ENTRIES SUPPLIED
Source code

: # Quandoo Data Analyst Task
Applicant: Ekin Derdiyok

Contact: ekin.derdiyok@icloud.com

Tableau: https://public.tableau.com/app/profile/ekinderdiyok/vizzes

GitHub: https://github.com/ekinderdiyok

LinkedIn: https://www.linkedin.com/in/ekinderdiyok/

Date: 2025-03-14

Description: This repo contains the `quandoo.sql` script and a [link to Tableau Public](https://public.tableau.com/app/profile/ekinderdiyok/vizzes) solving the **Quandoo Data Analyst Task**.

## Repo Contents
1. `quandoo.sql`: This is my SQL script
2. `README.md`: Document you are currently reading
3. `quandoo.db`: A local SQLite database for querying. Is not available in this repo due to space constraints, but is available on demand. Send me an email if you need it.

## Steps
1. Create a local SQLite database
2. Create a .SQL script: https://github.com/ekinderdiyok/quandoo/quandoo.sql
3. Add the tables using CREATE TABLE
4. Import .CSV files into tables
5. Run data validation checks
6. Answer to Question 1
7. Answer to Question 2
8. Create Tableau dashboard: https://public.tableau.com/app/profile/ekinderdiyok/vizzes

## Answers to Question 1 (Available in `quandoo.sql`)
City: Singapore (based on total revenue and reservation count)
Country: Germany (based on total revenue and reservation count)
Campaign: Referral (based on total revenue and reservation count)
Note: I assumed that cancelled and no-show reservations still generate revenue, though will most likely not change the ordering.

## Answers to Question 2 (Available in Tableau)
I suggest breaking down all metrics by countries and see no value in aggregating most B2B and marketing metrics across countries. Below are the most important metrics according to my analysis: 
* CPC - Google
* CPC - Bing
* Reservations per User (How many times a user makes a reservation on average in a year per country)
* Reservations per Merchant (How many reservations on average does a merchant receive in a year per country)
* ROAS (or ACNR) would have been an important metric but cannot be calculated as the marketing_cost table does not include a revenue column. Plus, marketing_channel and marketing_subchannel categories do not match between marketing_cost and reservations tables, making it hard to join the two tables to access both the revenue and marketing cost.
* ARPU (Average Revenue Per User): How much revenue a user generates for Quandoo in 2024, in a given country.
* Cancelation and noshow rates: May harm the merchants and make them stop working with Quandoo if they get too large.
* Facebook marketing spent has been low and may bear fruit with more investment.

EXERCISE REQUIREMENTS
What this exercise calls for is a precise transcription of the material above.

TASK RESPONSE
Source code

: # Quandoo Data Analyst Task
Applicant: Ekin Derdiyok

Contact: ekin.derdiyok@icloud.com

Tableau: https://public.tableau.com/app/profile/ekinderdiyok/vizzes

GitHub: https://github.com/ekinderdiyok

LinkedIn: https://www.linkedin.com/in/ekinderdiyok/

Date: 2025-03-14

Description: This repo contains the `quandoo.sql` script and a [link to Tableau Public](https://public.tableau.com/app/profile/ekinderdiyok/vizzes) solving the **Quandoo Data Analyst Task**.

## Repo Contents
1. `quandoo.sql`: This is my SQL script
2. `README.md`: Document you are currently reading
3. `quandoo.db`: A local SQLite database for querying. Is not available in this repo due to space constraints, but is available on demand. Send me an email if you need it.

## Steps
1. Create a local SQLite database
2. Create a .SQL script: https://github.com/ekinderdiyok/quandoo/quandoo.sql
3. Add the tables using CREATE TABLE
4. Import .CSV files into tables
5. Run data validation checks
6. Answer to Question 1
7. Answer to Question 2
8. Create Tableau dashboard: https://public.tableau.com/app/profile/ekinderdiyok/vizzes

## Answers to Question 1 (Available in `quandoo.sql`)
City: Singapore (based on total revenue and reservation count)
Country: Germany (based on total revenue and reservation count)
Campaign: Referral (based on total revenue and reservation count)
Note: I assumed that cancelled and no-show reservations still generate revenue, though will most likely not change the ordering.

## Answers to Question 2 (Available in Tableau)
I suggest breaking down all metrics by countries and see no value in aggregating most B2B and marketing metrics across countries. Below are the most important metrics according to my analysis: 
* CPC - Google
* CPC - Bing
* Reservations per User (How many times a user makes a reservation on average in a year per country)
* Reservations per Merchant (How many reservations on average does a merchant receive in a year per country)
* ROAS (or ACNR) would have been an important metric but cannot be calculated as the marketing_cost table does not include a revenue column. Plus, marketing_channel and marketing_subchannel categories do not match between marketing_cost and reservations tables, making it hard to join the two tables to access both the revenue and marketing cost.
* ARPU (Average Revenue Per User): How much revenue a user generates for Quandoo in 2024, in a given country.
* Cancelation and noshow rates: May harm the merchants and make them stop working with Quandoo if they get too large.
* Facebook marketing spent has been low and may bear fruit with more investment.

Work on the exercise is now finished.